Testicular Torsion Is a Fertility Risk That Requires Treatment ASAP
Only someone who's faced emergency surgery can truly appreciate the sudden, severe pain in the scrotum that accompanies testicular torsion. Like an appendicitis attack, testicular torsion requires immediate medical attention to prevent dire health consequences and relieve terrible physical suffering.
Testicular torsion is quite uncommon, only occurring in about 1 in 4,000 men younger than age 25, the American Urological Association reports. It is most prevalent in adolescent males ages 12 to 18, who account for 65 percent of all cases. If left untreated, testicular torsion can cause damage to or death of a testicle, possibly resulting in infertility.
An unfortunate trait
Each testicle is suspended by a spermatic cord, which supplies blood and nerves and helps moderate testicular temperature. Think of it as your testicles' lifeline. Torsion happens when a testicle rotates several times on the spermatic cord, which becomes twisted and disrupts blood flow to the testicle. It is unclear what exactly causes this rotation, but it often seems to be the result of an unfortunate inherited trait that allows this random testicular movement.
Symptoms are sudden and severe. The sufferer experiences tremendous pain in the affected testicle, which is often accompanied by a sudden high fever, nausea and vomiting. Emergency surgery is required (ideally within six hours) to save the testicle, which may sustain serious damage or die if blood flow is not speedily restored. In the most serious cases, the testicle must be removed, which may compromise the patient's ability to father children.
Other side effects
For someone in the throes of a torsion attack, infertility probably isn't on their mind. That's because swelling of the scrotum and debilitating abdominal pain make securing medical attention and finding relief a priority superseding all other concerns. In other words, it hurts like hell.

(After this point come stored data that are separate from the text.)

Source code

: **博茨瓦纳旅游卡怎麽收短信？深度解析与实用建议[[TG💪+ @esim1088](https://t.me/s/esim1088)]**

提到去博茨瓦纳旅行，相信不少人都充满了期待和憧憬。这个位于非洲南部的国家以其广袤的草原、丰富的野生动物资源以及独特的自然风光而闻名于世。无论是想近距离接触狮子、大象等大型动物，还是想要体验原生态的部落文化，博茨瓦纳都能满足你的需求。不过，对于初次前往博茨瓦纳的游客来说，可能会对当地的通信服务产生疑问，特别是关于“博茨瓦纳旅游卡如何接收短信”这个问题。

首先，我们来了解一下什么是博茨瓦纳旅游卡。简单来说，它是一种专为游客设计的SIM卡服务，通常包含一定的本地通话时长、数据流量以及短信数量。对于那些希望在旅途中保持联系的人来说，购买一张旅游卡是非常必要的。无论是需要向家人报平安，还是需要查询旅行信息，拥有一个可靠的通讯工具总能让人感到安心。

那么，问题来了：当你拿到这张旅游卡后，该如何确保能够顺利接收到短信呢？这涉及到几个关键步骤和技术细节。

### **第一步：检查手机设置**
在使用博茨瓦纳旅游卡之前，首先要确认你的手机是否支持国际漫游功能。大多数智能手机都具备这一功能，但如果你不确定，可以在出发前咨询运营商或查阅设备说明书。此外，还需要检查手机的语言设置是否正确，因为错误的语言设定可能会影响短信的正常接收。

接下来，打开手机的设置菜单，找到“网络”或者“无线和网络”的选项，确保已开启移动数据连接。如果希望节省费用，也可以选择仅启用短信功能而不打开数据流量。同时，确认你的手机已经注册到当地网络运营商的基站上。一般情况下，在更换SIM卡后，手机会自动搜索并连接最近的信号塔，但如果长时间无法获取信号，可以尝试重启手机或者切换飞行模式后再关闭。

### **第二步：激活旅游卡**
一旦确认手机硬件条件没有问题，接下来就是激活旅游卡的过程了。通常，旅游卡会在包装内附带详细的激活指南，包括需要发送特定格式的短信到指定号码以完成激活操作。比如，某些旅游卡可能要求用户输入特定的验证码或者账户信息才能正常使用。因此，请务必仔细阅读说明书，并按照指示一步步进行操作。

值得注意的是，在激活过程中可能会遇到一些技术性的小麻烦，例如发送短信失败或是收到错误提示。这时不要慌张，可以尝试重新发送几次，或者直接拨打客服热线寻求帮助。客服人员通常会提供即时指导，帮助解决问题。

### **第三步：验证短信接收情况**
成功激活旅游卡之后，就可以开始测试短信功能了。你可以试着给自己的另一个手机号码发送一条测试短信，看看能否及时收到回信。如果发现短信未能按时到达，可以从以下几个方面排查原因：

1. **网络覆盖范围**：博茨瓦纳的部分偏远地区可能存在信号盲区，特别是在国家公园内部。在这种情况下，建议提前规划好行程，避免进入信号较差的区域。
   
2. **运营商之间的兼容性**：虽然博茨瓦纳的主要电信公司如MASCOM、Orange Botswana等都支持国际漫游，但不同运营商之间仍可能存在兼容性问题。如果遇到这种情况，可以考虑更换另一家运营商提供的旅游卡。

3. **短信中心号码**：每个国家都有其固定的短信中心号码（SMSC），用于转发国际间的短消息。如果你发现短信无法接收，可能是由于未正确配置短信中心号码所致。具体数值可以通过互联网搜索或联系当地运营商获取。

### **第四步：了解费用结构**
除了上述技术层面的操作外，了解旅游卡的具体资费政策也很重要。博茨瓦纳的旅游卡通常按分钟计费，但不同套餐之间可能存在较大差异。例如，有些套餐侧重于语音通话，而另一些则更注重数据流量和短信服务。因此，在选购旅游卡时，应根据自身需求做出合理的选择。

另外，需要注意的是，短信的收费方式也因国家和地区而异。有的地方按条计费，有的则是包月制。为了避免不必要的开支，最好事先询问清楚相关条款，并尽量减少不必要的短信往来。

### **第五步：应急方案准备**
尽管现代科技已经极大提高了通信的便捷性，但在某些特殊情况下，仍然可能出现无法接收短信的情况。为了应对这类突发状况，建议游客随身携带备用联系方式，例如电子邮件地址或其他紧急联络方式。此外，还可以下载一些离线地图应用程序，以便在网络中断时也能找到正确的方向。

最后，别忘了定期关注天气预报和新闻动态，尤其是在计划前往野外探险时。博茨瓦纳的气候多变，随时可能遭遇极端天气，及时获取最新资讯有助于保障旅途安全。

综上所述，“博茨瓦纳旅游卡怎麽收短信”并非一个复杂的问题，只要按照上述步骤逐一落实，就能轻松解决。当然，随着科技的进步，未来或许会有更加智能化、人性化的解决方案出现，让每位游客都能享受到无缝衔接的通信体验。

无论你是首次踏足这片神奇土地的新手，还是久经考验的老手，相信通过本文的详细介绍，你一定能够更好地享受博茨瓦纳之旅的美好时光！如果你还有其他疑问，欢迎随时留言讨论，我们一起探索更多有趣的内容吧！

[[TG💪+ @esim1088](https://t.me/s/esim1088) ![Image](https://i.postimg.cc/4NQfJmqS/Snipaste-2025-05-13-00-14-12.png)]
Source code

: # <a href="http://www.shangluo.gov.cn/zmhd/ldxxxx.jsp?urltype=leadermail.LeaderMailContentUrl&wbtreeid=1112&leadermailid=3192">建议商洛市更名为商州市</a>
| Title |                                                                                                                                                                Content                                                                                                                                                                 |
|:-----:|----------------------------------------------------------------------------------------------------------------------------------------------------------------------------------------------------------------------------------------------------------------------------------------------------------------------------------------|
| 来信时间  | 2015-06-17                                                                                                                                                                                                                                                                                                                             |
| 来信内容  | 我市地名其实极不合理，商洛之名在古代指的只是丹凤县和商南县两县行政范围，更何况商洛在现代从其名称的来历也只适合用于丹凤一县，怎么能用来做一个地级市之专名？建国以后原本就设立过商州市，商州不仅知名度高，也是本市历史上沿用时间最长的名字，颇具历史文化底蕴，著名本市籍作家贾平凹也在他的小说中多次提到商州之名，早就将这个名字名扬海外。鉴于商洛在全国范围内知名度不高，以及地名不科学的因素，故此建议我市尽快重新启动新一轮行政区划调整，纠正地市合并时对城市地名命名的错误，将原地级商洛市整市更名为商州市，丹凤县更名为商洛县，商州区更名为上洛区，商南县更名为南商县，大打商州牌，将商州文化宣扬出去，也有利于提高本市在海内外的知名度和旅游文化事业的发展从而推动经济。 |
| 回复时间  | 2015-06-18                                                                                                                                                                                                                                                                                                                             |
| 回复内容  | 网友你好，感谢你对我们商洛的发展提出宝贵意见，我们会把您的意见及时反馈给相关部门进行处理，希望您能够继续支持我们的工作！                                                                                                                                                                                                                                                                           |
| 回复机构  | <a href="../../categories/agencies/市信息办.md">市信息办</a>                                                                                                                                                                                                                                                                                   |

In addition to nausea, fever and pain, a frequent urge to urinate compounds the misery. As if that wasn't enough, a testicle that has undergone the trauma of torsion may be resting at an abnormal angle or positioned higher than usual.
Medical intervention is indicated whether torsion symptoms are intermittent or steady. Orchiopexy takes place under a general anesthetic, and surgeons are sometimes able to simply "unwind" the spermatic cord by hand through a small incision, also known as "manual detorsion," as long as damage to the testicle is not too great. Small sutures are added, which hold the testicle in place and prevent a recurrence of rotation.
This procedure can be done on an outpatient basis. An overnight stay is usually not required unless the affected testicle has been removed. Sex and other strenuous activities should be avoided during recovery, which can be managed with aspirin or some other painkiller, and careful daily cleaning of the scrotum using mild soap and warm water until the area has healed.
Surgery for testicular torsion is fairly straightforward but, as with any surgical procedure, complications can arise. Infection is always a threat and should be guarded against with great care. Getting medical aid as quickly as possible is crucial for avoiding a potentially lethal infection such as gangrene, which can set in if a damaged or dead testicle is not treated or removed soon enough.
The chance of saving a testicle after 12 hours is 50 percent; after a full 24 hours, the chance drops to about 10 percent, so do not delay; an atrophied testicle may permanently lose the ability to produce semen. If you're unfortunate enough to lose a testicle, don't lose hope: Your chances of becoming a father may be reduced, but it is still possible for one testicle to produce sufficient quantities of semen.
Don't ignore the signs
There isn't much that can be done to prevent testicular torsion, but you can mitigate the damage by responding immediately to the symptoms. Testicular torsion may be rare, but it's serious enough to put your reproductive health at risk.